**YOUR TASK**: Take the entries below and print, exactly, the stretch from the line containing "app\\brands\\grundig | 2" through the line containing "4 | 11 | 246 |", both included.

**EXCERPTED RECORDS**:
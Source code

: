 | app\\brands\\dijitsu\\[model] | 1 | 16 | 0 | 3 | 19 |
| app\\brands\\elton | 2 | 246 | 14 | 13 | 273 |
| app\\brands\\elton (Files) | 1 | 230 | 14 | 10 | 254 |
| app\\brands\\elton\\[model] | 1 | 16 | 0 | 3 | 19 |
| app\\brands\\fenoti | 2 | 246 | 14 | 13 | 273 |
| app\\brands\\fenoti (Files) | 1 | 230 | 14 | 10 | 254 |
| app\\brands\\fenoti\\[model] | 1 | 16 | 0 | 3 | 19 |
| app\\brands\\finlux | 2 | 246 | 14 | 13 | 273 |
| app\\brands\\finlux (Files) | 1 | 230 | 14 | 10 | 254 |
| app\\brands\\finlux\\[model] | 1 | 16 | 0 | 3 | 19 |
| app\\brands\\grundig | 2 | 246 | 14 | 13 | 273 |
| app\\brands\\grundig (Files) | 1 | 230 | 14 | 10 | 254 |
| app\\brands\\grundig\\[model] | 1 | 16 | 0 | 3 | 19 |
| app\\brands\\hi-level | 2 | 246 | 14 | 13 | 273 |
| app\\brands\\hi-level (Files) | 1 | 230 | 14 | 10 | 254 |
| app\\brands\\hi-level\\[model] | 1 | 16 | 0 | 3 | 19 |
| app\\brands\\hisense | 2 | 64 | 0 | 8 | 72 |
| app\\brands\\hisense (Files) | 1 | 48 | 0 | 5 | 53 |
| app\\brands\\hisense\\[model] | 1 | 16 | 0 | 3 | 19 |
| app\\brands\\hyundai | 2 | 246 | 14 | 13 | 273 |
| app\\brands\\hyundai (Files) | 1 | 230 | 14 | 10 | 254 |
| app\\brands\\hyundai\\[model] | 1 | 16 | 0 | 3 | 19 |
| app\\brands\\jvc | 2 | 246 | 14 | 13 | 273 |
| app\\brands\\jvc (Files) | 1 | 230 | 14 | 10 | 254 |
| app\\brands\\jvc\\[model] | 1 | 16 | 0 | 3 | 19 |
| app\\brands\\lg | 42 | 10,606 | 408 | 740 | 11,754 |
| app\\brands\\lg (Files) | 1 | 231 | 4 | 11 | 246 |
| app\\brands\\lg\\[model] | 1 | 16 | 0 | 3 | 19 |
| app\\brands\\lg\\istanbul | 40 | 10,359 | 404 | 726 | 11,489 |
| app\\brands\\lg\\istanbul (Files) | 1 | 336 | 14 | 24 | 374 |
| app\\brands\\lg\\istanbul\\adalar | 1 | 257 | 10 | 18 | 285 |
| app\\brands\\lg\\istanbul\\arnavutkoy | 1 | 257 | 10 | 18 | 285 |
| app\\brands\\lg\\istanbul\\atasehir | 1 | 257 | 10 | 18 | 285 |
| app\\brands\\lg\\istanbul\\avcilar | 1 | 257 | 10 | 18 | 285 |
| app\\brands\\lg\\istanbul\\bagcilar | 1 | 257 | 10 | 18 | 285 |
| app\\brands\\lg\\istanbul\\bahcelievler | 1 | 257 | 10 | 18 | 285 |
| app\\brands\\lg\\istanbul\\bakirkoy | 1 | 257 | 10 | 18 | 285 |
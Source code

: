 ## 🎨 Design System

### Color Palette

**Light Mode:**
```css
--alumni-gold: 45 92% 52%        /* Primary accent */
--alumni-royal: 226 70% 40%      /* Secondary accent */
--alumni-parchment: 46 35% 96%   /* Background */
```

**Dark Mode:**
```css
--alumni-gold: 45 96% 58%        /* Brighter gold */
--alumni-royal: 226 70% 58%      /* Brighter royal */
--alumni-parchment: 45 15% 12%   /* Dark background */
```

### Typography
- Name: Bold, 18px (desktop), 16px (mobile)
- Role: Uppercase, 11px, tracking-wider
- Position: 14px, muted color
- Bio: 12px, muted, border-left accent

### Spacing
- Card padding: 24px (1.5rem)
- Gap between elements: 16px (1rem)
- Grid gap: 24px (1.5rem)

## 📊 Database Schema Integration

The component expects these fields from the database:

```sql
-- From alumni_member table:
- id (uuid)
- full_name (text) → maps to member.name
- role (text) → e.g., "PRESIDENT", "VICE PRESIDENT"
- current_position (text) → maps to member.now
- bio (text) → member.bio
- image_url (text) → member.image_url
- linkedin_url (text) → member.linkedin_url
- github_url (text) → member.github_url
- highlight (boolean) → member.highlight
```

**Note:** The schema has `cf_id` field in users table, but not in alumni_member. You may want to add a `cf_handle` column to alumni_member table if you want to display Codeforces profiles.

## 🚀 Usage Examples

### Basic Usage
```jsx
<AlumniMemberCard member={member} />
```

**ANSWER**:
| app\\brands\\grundig | 2 | 246 | 14 | 13 | 273 |
| app\\brands\\grundig (Files) | 1 | 230 | 14 | 10 | 254 |
| app\\brands\\grundig\\[model] | 1 | 16 | 0 | 3 | 19 |
| app\\brands\\hi-level | 2 | 246 | 14 | 13 | 273 |
| app\\brands\\hi-level (Files) | 1 | 230 | 14 | 10 | 254 |
| app\\brands\\hi-level\\[model] | 1 | 16 | 0 | 3 | 19 |
| app\\brands\\hisense | 2 | 64 | 0 | 8 | 72 |
| app\\brands\\hisense (Files) | 1 | 48 | 0 | 5 | 53 |
| app\\brands\\hisense\\[model] | 1 | 16 | 0 | 3 | 19 |
| app\\brands\\hyundai | 2 | 246 | 14 | 13 | 273 |
| app\\brands\\hyundai (Files) | 1 | 230 | 14 | 10 | 254 |
| app\\brands\\hyundai\\[model] | 1 | 16 | 0 | 3 | 19 |
| app\\brands\\jvc | 2 | 246 | 14 | 13 | 273 |
| app\\brands\\jvc (Files) | 1 | 230 | 14 | 10 | 254 |
| app\\brands\\jvc\\[model] | 1 | 16 | 0 | 3 | 19 |
| app\\brands\\lg | 42 | 10,606 | 408 | 740 | 11,754 |
| app\\brands\\lg (Files) | 1 | 231 | 4 | 11 | 246 |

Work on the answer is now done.